**Task to complete**: Go through the material below and copy each line where the word "build" appears.

· · · · · · ·

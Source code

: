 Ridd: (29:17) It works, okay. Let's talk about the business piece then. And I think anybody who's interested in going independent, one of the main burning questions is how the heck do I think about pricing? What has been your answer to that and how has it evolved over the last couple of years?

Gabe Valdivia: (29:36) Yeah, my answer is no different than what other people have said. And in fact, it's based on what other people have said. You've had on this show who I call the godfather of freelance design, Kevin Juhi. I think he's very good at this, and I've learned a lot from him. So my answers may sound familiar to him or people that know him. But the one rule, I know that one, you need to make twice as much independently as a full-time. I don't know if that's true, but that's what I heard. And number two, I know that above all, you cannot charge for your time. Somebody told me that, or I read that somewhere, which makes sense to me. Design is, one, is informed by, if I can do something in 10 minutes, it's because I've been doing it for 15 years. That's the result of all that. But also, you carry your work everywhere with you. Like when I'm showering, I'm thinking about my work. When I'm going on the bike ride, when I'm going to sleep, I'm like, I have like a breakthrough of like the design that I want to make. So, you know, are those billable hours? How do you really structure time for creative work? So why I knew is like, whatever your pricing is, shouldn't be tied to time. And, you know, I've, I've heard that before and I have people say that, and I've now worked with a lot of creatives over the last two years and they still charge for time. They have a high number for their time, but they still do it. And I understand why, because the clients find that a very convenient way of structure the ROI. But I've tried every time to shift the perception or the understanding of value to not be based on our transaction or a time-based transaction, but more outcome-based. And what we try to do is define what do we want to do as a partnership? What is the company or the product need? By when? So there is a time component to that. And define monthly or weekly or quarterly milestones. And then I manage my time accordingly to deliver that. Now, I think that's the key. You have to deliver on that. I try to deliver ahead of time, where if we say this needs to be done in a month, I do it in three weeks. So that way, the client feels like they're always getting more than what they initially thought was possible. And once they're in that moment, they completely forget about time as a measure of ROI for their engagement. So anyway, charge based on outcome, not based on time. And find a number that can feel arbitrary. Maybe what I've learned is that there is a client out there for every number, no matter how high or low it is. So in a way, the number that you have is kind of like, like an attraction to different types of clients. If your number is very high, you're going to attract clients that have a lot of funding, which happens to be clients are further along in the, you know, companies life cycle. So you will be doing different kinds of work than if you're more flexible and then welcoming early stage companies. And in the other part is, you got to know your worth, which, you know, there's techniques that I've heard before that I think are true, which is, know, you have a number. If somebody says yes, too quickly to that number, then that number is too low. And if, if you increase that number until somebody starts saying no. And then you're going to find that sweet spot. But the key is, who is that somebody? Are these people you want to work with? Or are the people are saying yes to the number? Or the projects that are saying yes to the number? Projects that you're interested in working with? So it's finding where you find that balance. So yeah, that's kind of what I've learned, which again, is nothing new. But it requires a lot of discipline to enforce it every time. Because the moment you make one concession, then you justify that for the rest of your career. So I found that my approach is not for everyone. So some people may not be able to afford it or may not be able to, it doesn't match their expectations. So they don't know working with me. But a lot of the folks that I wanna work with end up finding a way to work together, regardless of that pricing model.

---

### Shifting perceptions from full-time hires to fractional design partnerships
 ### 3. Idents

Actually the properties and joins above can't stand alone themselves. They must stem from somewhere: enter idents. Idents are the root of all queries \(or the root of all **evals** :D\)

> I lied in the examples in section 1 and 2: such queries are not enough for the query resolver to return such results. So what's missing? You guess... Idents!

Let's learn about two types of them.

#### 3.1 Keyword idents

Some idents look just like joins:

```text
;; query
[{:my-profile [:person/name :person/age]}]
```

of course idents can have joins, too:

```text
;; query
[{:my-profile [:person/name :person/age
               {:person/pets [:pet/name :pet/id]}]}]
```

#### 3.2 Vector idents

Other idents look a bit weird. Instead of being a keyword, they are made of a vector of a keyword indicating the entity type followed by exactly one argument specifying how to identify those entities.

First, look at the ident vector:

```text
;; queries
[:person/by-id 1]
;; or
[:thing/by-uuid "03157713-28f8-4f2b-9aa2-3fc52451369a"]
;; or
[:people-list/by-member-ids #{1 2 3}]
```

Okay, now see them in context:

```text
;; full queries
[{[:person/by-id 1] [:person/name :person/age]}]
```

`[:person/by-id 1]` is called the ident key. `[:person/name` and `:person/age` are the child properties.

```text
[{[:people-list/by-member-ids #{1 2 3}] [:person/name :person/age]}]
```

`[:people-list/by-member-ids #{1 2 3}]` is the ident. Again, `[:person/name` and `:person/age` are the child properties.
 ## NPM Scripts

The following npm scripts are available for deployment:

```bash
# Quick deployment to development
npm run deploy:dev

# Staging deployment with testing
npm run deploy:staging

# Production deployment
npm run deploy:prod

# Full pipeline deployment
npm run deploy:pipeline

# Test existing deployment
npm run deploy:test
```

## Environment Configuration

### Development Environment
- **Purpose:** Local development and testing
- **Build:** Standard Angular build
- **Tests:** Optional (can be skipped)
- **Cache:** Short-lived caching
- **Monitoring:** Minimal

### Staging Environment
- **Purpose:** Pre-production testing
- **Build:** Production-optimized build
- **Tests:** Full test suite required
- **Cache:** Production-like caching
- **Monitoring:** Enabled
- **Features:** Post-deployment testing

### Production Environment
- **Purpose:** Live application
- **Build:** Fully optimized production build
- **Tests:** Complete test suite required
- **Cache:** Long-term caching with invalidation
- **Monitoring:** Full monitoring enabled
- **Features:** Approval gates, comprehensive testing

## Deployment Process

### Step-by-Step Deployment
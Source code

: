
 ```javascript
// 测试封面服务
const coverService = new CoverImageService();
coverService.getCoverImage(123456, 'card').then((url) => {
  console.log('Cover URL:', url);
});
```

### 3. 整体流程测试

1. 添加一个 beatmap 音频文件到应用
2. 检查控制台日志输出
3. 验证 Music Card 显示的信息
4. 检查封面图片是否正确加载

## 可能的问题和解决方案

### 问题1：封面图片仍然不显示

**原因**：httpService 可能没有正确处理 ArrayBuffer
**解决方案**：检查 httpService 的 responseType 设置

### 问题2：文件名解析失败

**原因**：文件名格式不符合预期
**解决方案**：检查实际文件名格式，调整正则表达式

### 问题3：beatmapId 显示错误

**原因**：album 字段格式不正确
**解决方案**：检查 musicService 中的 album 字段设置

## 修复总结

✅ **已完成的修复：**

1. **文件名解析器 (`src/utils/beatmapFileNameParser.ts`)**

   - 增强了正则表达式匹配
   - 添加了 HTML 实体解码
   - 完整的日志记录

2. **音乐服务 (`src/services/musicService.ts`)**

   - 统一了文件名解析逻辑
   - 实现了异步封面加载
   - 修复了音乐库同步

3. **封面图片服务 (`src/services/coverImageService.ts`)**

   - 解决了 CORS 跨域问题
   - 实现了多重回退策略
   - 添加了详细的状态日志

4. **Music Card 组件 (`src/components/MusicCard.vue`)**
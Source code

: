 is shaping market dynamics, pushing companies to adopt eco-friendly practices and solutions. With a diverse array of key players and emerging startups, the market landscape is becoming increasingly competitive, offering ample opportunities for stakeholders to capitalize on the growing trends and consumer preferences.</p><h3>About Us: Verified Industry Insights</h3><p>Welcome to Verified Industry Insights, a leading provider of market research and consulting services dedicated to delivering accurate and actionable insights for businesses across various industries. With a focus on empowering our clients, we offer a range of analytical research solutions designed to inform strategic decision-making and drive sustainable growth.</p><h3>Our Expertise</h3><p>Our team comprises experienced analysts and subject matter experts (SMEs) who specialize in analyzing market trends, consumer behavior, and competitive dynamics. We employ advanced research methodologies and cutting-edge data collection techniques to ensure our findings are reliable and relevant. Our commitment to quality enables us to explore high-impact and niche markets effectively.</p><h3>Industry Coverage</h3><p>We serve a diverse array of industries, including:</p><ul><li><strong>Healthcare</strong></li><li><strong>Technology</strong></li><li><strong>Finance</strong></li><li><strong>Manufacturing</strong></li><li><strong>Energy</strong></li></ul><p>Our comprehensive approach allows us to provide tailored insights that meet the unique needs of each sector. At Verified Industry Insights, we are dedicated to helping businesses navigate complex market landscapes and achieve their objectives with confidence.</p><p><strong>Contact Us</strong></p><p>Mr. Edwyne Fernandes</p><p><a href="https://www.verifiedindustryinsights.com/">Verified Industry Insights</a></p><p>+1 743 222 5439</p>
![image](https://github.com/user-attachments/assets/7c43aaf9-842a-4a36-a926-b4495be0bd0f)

· · · · · · ·

**Answer to this exercise**:
- **Build:** Standard Angular build
- **Build:** Production-optimized build
- **Build:** Fully optimized production build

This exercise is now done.